Items listed in a dataset:
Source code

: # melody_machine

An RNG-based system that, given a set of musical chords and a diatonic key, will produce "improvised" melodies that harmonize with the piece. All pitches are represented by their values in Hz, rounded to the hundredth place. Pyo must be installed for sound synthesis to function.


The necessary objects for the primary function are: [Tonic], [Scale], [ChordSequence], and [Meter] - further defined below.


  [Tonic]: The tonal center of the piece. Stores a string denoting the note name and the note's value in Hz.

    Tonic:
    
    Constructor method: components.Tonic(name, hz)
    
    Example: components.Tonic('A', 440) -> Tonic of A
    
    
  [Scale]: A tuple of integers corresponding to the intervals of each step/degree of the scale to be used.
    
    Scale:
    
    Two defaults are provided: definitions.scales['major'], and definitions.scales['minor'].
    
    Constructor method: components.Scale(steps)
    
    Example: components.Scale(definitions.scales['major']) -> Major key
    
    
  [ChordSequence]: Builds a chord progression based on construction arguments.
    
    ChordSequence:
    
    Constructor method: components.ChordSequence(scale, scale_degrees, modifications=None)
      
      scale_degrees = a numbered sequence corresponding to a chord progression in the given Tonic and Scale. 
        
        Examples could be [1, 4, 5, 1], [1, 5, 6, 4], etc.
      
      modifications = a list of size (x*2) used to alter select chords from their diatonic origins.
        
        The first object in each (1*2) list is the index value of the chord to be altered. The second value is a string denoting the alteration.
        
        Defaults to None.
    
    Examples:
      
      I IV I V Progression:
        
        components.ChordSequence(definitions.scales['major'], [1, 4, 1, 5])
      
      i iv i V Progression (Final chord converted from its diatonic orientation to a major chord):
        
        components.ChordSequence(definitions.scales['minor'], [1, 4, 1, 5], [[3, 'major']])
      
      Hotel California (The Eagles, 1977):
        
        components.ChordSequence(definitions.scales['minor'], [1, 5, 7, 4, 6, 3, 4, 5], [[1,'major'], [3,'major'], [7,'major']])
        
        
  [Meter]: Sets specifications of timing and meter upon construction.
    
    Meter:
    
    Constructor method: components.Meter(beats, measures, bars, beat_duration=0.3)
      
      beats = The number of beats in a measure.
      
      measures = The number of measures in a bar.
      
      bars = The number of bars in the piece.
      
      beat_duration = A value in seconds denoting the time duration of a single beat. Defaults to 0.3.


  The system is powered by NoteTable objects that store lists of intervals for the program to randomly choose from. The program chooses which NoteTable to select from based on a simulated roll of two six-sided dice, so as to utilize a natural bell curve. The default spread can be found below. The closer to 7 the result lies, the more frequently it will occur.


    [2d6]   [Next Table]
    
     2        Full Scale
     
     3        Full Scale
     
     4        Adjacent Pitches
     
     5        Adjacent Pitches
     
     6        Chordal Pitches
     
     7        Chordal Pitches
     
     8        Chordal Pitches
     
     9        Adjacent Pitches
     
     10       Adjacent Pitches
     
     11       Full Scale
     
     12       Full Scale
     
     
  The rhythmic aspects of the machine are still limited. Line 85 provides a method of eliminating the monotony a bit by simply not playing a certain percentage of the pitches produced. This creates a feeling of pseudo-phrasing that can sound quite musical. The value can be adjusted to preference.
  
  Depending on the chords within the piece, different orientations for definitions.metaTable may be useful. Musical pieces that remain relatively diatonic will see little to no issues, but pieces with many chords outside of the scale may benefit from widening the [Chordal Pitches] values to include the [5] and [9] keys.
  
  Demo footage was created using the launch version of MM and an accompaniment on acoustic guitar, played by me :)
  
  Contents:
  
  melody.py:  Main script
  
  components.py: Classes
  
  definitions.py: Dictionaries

--

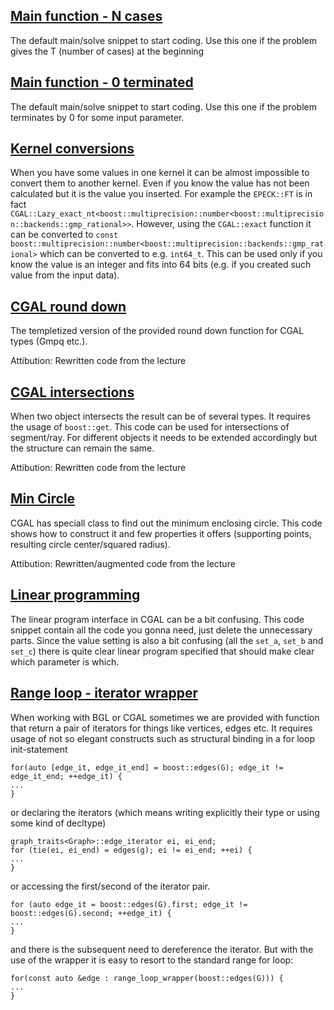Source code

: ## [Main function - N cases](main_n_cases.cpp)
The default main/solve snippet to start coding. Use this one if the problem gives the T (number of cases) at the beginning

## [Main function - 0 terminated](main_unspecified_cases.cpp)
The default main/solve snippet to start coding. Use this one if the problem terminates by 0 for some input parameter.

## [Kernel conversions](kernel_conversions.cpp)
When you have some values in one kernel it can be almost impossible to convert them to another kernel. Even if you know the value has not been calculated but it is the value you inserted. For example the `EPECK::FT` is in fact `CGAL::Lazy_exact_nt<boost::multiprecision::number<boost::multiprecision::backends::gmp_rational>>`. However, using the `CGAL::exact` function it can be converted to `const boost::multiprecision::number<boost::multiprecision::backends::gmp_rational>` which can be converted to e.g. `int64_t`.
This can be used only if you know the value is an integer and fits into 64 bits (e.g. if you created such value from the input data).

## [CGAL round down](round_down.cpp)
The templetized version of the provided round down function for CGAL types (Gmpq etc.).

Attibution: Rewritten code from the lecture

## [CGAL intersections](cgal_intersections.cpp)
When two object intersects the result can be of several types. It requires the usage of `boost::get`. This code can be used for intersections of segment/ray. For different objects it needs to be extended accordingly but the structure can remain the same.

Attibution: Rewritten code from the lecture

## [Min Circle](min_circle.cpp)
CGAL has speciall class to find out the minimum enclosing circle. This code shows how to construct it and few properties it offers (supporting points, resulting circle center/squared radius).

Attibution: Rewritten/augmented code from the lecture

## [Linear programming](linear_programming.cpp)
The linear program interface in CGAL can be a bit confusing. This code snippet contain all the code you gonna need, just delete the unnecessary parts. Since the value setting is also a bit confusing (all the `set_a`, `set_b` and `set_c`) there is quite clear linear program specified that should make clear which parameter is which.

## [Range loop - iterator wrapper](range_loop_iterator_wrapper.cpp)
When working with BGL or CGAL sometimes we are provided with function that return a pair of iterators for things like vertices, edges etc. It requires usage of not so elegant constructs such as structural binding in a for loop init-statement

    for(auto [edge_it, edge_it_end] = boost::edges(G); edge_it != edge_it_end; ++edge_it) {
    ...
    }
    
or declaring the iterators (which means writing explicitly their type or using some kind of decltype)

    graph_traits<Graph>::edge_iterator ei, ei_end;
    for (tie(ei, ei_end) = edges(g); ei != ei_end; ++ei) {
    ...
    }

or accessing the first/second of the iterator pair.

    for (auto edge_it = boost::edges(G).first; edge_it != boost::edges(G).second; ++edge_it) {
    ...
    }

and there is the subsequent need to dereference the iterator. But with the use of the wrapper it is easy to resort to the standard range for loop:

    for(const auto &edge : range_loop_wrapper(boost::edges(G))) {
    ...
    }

...

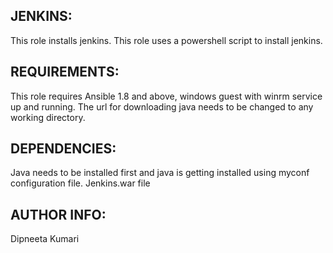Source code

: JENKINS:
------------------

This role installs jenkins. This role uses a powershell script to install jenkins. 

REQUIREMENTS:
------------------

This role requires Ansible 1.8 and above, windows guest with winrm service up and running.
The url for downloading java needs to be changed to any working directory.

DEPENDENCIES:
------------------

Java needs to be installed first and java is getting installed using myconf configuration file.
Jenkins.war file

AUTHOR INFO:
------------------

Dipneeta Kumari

- [Task to complete]:
Look through the entries and return every line where "construction" appears.

- [Response for this exercise]:
  [ChordSequence]: Builds a chord progression based on construction arguments.
  [Meter]: Sets specifications of timing and meter upon construction.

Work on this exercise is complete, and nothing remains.